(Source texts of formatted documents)
--- START ---

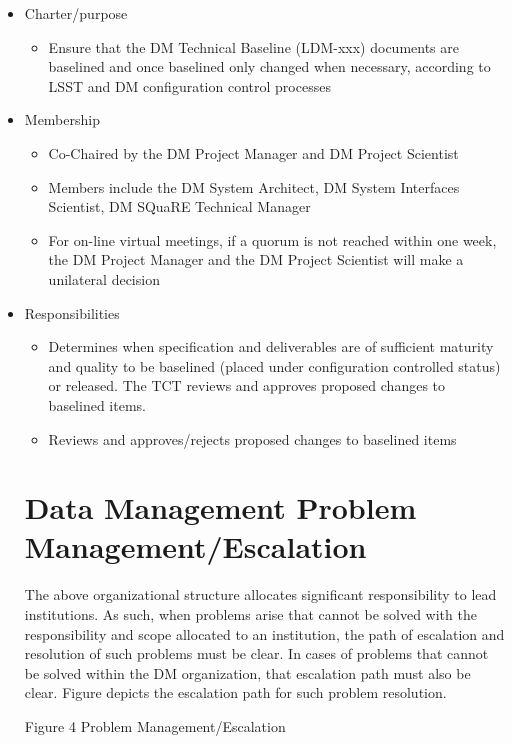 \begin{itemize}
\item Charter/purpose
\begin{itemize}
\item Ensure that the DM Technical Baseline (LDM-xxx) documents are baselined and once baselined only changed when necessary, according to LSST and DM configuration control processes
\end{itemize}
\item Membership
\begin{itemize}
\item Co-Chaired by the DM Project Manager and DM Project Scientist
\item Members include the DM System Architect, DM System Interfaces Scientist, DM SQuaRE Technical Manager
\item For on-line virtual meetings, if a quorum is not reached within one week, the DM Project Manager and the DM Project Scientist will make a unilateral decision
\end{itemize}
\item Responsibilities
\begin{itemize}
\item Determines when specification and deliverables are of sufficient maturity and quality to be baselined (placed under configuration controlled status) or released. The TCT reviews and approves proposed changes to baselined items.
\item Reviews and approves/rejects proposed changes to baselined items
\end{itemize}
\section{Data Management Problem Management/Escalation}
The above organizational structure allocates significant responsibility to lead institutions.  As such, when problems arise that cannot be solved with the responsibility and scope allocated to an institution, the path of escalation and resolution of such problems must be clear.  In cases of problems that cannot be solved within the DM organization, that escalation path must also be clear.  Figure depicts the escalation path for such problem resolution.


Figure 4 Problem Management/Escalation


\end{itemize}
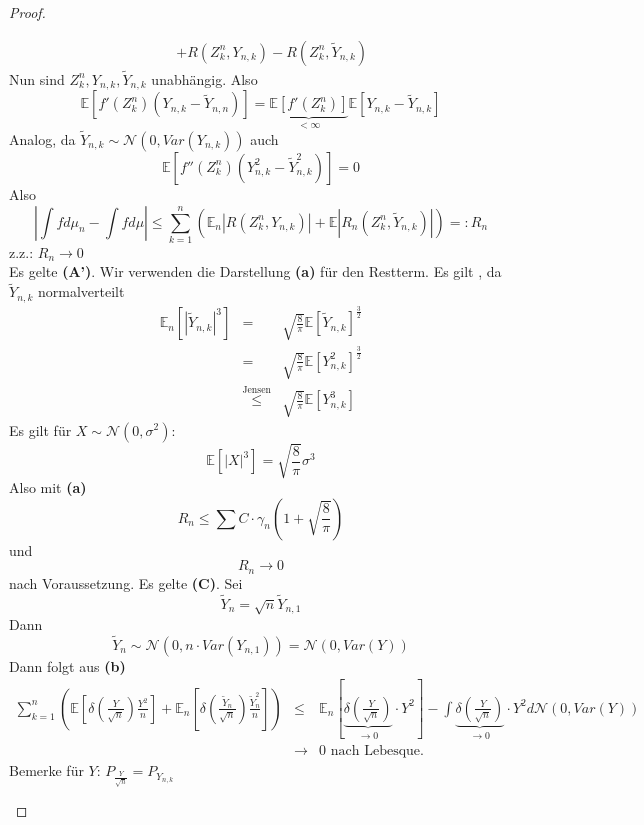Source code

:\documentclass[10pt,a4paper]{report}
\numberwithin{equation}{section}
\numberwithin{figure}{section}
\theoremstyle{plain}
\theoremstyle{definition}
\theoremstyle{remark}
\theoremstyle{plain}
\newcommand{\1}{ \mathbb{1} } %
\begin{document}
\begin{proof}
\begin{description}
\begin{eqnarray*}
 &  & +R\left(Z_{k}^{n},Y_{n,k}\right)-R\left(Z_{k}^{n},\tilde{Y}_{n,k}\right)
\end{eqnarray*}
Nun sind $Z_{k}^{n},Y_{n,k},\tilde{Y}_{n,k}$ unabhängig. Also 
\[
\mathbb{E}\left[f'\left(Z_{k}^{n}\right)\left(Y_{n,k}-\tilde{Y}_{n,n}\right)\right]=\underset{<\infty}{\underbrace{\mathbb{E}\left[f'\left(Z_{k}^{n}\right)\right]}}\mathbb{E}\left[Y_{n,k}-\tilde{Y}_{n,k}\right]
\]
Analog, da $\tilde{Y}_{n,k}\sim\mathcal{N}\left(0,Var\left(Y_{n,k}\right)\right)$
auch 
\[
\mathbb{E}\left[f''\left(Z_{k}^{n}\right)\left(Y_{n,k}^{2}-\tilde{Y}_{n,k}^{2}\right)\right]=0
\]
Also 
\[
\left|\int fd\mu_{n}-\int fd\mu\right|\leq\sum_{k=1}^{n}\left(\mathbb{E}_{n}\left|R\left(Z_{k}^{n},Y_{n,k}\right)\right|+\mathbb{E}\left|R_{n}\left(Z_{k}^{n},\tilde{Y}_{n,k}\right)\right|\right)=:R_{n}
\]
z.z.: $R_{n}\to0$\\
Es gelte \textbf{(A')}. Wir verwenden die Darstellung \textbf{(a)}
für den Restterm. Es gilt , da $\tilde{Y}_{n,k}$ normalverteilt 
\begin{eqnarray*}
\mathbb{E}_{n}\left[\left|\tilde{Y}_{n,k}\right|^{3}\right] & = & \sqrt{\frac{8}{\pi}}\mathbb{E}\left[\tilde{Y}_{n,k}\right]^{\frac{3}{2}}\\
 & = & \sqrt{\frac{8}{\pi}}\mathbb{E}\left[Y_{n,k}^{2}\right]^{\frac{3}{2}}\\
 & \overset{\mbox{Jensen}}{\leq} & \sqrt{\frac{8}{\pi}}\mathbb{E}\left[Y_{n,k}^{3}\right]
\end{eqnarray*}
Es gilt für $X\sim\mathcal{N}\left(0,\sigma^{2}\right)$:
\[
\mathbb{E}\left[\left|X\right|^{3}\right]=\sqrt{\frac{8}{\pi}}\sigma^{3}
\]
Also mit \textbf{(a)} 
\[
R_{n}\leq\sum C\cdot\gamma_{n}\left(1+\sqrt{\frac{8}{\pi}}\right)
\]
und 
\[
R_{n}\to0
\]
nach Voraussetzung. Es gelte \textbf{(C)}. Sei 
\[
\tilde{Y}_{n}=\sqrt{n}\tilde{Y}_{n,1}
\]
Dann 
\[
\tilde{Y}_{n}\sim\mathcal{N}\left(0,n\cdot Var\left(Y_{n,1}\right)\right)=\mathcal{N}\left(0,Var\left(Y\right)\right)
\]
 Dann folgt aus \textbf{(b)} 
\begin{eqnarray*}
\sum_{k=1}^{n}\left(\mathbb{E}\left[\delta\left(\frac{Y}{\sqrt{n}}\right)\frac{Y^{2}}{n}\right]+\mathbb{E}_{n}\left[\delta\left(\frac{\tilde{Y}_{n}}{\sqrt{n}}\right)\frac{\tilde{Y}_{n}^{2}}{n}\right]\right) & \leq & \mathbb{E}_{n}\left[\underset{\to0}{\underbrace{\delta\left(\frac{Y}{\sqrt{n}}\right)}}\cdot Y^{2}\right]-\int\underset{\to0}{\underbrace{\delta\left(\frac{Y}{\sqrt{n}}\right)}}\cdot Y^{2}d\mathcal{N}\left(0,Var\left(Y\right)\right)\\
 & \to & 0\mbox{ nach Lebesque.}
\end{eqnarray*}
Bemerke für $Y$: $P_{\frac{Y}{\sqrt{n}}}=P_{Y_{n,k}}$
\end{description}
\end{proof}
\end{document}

--- END ---
--- START ---

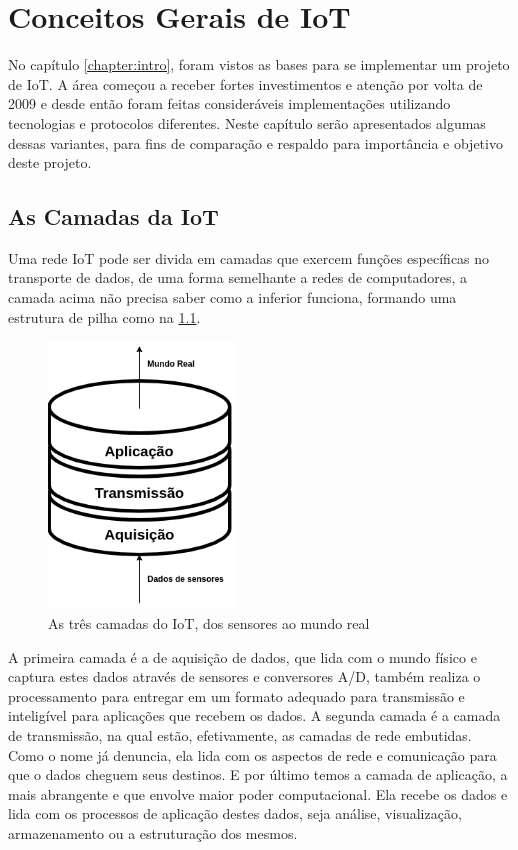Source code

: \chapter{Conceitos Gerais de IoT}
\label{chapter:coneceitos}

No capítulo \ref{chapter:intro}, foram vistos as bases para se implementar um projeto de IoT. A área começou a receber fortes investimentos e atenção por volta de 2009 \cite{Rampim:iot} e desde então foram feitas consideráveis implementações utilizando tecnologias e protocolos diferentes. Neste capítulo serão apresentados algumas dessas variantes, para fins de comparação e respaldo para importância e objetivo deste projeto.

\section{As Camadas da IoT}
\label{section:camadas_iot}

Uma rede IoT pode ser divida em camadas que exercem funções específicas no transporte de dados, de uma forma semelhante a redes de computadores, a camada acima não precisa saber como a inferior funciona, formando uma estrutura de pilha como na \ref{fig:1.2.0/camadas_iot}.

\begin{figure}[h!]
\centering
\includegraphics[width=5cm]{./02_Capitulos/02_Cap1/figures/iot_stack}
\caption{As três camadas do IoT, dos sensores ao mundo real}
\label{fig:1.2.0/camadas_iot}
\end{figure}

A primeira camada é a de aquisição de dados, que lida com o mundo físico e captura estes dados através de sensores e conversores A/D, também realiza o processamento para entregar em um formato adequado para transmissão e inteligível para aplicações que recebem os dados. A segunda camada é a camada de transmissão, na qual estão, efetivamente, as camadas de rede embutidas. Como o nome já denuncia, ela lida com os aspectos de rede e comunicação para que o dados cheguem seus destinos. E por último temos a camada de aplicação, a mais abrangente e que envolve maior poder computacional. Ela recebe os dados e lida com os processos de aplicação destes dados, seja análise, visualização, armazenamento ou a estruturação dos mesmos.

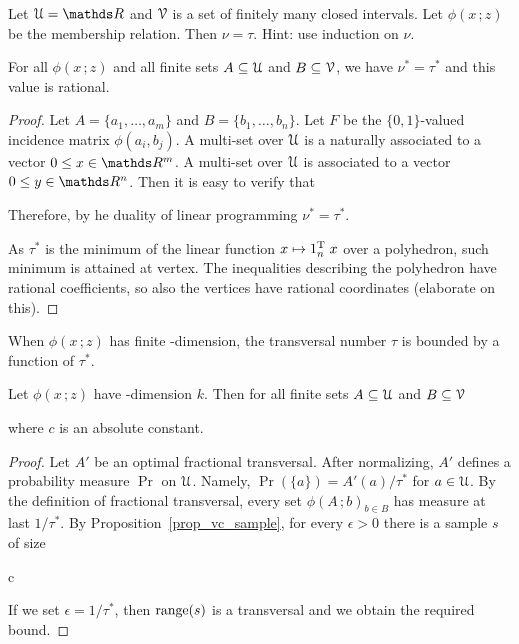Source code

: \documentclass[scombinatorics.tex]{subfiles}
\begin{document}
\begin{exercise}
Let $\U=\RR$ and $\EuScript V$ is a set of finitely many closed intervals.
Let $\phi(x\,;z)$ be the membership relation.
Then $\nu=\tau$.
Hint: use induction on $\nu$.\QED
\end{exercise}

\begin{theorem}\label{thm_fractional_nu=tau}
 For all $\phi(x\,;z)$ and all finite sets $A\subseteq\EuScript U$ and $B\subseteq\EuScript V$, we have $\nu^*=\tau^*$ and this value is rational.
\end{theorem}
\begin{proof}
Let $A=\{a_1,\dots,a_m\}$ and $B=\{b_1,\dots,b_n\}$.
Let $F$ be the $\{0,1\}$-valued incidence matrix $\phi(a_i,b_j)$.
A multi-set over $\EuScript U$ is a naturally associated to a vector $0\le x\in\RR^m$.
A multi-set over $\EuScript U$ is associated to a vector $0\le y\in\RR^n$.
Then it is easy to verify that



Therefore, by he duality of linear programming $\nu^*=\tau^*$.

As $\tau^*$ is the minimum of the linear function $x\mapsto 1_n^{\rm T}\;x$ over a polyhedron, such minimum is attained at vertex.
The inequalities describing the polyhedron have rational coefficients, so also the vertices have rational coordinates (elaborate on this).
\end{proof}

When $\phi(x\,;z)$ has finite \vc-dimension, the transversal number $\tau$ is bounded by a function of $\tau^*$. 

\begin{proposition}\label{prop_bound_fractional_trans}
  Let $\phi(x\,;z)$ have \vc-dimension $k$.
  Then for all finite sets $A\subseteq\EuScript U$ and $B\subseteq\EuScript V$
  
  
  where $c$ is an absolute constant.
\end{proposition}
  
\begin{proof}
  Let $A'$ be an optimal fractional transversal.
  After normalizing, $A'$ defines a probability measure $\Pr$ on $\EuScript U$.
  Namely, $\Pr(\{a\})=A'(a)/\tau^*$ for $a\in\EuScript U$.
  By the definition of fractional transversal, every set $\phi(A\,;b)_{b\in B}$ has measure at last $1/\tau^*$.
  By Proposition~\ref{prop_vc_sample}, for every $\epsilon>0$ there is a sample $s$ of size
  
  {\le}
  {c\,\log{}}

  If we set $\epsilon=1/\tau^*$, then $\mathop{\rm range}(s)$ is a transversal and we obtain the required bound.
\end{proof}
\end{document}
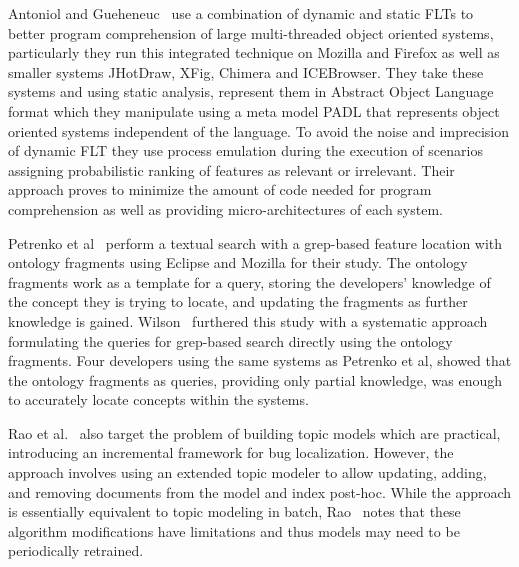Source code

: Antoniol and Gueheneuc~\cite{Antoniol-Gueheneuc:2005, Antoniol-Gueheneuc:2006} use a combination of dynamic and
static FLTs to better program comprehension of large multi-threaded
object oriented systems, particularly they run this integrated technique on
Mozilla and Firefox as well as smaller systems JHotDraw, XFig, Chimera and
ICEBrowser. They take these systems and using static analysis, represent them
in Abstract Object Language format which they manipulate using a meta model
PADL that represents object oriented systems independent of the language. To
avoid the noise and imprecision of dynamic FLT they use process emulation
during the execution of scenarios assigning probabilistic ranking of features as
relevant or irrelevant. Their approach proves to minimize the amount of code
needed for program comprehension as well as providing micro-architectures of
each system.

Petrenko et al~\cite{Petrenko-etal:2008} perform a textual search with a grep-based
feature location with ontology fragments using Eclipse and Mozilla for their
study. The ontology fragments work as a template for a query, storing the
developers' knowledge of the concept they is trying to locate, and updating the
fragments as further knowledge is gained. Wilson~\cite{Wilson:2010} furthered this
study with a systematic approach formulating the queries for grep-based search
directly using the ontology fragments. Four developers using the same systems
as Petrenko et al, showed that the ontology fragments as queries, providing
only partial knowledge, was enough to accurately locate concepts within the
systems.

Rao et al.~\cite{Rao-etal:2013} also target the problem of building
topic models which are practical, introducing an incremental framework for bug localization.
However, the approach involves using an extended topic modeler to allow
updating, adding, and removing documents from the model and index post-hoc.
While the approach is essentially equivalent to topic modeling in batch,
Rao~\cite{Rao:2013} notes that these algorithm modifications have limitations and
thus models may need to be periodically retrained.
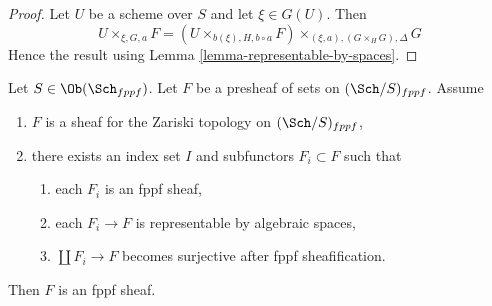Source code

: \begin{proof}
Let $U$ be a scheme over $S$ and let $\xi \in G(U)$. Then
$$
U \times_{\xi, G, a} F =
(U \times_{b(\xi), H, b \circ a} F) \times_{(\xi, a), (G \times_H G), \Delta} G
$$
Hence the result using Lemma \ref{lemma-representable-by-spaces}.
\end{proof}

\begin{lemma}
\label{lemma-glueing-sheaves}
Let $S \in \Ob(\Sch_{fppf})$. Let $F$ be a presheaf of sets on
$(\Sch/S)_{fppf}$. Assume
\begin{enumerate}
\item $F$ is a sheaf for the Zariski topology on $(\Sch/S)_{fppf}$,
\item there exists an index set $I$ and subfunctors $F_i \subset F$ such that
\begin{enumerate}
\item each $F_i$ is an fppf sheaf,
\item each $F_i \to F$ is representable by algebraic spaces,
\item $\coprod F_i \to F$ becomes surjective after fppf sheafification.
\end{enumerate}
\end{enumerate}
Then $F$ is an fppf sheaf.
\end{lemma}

--- END ---

Return every line of the records in which the word "search" is found.

Petrenko et al~\cite{Petrenko-etal:2008} perform a textual search with a grep-based
study with a systematic approach formulating the queries for grep-based search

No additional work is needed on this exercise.